# Anyone get the refund yet?



## AppleSun (18 Aug 2015)

Sent my forms back on the 6th. No sign of it in my account yet, though my mortgage was taken out at the tracker rate a few days ago.


----------



## Lauren 5 (18 Aug 2015)

I sent mine back the 6th aswell and still not their, but I did get a letter Monday just with the tracker rate,


----------



## AppleSun (18 Aug 2015)

Thanks Lauren, Just off the phone with them. they said those sent in on the 6/7th are being processed today.


----------



## Lauren 5 (18 Aug 2015)

Thanks for letting me know, hopefully by the end of the week


----------



## AAM_User (18 Aug 2015)

Yes, got mine on Saturday


----------



## Suz2015 (18 Aug 2015)

Any one get the calculations yet?


----------



## AAM_User (18 Aug 2015)

Suz2015 said:


> Any one get the calculations yet?



They'll take up to three weeks


----------



## Suz2015 (18 Aug 2015)

Thanks AAM. Crazy they will take so long. I requested them on the 4th and was told 10 working days!

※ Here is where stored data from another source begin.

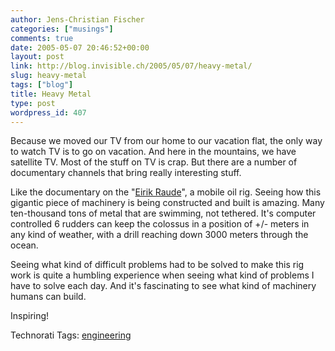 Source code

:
 ```yaml
---
author: Jens-Christian Fischer
categories: ["musings"]
comments: true
date: 2005-05-07 20:46:52+00:00
layout: post
link: http://blog.invisible.ch/2005/05/07/heavy-metal/
slug: heavy-metal
tags: ["blog"]
title: Heavy Metal
type: post
wordpress_id: 407
---
```



Because we moved our TV from our home to our vacation flat, the only way to watch TV is to go on vacation. And here in the mountains, we have satellite TV. Most of the stuff on TV is crap. But there are a number of documentary channels that bring really interesting stuff. 



Like the documentary on the "[Eirik Raude](http://www.ocean-rig.com/default.asp?fid=1030)", a mobile oil rig. Seeing how this gigantic piece of machinery is being constructed and built is amazing. Many ten-thousand tons of metal that are swimming, not tethered. It's computer controlled 6 rudders can keep the colossus in a position of +/- meters in any kind of weather, with a drill reaching down 3000 meters through the ocean.



Seeing what kind of difficult problems had to be solved to make this rig work is quite a humbling experience when seeing what kind of problems I have to solve each day. And it's fascinating to see what kind of machinery humans can build.



Inspiring!


Technorati Tags: [engineering](http://technorati.com/tag/engineering)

They should have been sent with redress letter as standard.


----------



## matan (18 Aug 2015)

Great thanks for info i sent mine on the 7th nothing yet.


----------



## Jamleca (19 Aug 2015)

Hi I am new to this site and part of the redress programme also. Just wondering those of u that have received their refunds did it hit the account first thing in the morning. Also I am still waiting and I am well past the 7 working days they quote. Anyone else the same?


----------



## Lauren 5 (20 Aug 2015)

If anybody who posted their letters on the 6th gets their refund could you let me know please, waiting on a code to check online thanks,


----------



## matan (20 Aug 2015)

I just phoned PTSB as I have not received our refund or compensation. I posted this on the 7th August. Confused as ever with this bank, spoke with somebody who confirmed that only one thing can be processed at a time with mortgage accounts and because our mortgage came out on the 19th August no other request can be carried out until four days after!!!! So it will be next Wednesday 26th before we receive our refund.


----------



## katnia (20 Aug 2015)

We got our refund, it seems the way it works is as follows....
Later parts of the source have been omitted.